## Your instructions
Once you find the line containing "Some free and" in the data below, copy it and each following line exactly, up to and including the line containing "[C4C: Captcha for", and nothing else.

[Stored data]

--- --- ---

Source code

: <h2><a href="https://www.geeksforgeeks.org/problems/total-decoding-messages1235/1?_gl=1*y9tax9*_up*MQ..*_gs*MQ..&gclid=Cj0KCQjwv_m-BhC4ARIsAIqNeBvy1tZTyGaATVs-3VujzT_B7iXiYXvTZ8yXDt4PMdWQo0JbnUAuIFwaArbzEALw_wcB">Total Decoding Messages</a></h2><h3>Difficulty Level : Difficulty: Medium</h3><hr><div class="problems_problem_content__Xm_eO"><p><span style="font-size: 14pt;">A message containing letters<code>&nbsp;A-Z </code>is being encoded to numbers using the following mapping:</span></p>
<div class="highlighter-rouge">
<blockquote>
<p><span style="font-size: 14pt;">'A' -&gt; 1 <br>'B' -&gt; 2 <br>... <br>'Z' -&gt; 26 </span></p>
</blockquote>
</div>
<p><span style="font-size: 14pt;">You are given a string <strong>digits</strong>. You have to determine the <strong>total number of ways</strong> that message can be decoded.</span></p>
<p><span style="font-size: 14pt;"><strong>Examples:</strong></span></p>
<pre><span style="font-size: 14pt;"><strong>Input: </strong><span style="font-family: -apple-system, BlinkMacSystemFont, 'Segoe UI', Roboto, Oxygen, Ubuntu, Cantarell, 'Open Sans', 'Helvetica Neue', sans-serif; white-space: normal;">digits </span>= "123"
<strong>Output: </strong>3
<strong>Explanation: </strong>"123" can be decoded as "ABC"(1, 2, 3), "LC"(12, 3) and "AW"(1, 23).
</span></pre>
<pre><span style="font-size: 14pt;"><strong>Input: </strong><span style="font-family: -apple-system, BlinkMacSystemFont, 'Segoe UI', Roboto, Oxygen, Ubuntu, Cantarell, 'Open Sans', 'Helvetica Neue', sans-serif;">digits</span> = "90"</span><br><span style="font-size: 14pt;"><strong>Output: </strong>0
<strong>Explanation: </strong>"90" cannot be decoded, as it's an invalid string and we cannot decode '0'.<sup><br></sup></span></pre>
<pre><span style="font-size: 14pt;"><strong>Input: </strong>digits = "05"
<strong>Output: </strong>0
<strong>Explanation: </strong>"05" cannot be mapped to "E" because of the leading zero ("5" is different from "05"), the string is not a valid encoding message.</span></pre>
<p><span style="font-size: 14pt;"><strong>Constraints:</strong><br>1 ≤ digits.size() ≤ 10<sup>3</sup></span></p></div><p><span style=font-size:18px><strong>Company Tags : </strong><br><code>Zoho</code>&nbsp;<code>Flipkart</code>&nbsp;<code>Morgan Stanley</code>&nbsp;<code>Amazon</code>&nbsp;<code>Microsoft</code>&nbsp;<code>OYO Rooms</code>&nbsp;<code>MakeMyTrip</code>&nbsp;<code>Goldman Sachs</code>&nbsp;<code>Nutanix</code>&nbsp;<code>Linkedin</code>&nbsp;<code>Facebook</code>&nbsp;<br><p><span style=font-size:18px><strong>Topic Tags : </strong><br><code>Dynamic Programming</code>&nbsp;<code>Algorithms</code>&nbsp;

--- --- ---

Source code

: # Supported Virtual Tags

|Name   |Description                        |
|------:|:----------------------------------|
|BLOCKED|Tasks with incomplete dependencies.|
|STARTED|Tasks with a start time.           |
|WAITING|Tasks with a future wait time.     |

--- --- ---

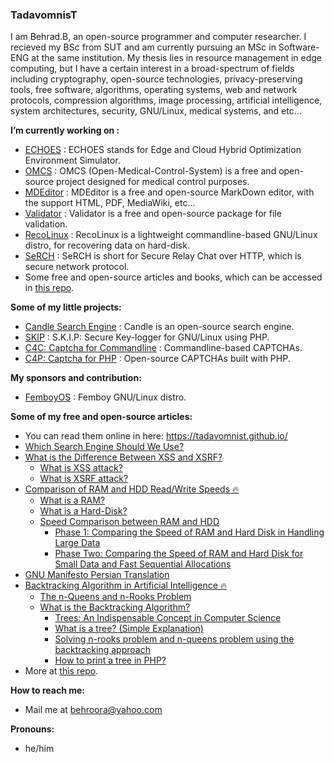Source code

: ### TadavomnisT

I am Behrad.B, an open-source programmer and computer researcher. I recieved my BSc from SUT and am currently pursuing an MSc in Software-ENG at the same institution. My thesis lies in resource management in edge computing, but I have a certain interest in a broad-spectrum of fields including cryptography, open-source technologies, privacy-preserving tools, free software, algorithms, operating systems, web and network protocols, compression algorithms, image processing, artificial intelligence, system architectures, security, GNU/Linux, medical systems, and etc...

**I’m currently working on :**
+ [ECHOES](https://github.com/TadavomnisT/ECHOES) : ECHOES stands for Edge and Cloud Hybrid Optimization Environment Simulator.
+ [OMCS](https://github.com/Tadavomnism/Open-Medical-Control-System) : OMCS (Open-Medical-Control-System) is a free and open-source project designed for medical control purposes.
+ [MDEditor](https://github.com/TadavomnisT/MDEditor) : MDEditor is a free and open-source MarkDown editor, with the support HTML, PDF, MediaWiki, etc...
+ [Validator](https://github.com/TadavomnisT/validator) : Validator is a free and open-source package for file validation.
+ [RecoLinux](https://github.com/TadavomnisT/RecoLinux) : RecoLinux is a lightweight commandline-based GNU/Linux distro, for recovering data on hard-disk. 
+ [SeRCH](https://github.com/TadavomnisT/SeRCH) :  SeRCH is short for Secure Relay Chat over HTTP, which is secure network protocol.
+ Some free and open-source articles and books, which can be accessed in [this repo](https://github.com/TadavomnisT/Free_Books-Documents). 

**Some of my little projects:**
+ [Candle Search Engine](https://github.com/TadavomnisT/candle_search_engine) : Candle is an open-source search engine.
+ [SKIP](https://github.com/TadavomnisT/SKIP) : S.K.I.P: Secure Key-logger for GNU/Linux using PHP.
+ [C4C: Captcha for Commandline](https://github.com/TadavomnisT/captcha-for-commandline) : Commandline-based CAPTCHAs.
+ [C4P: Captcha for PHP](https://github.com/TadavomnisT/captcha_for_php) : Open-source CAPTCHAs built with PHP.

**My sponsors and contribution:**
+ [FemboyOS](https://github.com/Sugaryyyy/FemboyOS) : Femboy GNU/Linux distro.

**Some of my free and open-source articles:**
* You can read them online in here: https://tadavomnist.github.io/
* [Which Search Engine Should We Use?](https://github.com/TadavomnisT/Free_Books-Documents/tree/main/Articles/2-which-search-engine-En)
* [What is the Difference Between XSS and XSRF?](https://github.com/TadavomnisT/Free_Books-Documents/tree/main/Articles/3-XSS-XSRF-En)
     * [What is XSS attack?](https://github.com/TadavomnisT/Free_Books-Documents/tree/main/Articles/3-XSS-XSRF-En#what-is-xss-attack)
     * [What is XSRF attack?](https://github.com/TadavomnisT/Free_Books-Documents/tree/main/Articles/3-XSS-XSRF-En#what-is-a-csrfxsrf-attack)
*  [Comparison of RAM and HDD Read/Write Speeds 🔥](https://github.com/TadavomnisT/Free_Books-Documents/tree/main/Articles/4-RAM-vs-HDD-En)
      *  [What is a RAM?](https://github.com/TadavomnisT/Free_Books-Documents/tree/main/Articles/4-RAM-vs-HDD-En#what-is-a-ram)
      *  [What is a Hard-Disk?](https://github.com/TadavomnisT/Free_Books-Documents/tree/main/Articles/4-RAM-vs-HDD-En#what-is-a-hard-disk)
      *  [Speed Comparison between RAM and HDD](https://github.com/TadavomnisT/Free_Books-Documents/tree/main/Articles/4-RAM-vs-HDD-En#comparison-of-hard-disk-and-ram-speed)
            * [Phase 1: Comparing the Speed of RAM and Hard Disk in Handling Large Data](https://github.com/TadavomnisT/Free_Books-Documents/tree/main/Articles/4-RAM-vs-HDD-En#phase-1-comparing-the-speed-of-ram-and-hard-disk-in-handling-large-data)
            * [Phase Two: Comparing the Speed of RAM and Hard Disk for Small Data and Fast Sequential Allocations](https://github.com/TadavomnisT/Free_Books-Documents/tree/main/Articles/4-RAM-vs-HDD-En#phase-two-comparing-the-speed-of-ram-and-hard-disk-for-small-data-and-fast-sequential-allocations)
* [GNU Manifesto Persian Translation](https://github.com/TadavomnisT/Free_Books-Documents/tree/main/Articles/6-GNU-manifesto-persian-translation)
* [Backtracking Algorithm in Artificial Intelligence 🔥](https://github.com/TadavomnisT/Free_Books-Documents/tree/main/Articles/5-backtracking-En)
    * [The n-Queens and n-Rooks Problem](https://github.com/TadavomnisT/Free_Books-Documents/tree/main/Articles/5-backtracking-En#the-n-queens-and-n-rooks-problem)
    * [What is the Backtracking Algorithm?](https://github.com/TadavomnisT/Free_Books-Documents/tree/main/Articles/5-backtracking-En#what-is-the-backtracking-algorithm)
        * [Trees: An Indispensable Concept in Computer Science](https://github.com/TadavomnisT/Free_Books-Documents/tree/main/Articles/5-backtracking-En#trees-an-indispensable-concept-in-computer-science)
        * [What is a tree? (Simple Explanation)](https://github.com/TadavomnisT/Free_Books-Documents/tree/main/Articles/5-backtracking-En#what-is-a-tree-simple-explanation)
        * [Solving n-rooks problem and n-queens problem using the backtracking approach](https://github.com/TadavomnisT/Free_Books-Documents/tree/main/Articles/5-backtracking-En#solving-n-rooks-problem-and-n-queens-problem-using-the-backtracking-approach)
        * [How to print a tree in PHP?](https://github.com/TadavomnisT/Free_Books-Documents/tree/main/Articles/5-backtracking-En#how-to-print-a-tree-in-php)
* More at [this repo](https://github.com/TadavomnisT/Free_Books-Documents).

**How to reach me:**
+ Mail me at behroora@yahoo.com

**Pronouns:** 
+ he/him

--- --- ---

## Response area
+ Some free and open-source articles and books, which can be accessed in [this repo](https://github.com/TadavomnisT/Free_Books-Documents). 

**Some of my little projects:**
+ [Candle Search Engine](https://github.com/TadavomnisT/candle_search_engine) : Candle is an open-source search engine.
+ [SKIP](https://github.com/TadavomnisT/SKIP) : S.K.I.P: Secure Key-logger for GNU/Linux using PHP.
+ [C4C: Captcha for Commandline](https://github.com/TadavomnisT/captcha-for-commandline) : Commandline-based CAPTCHAs.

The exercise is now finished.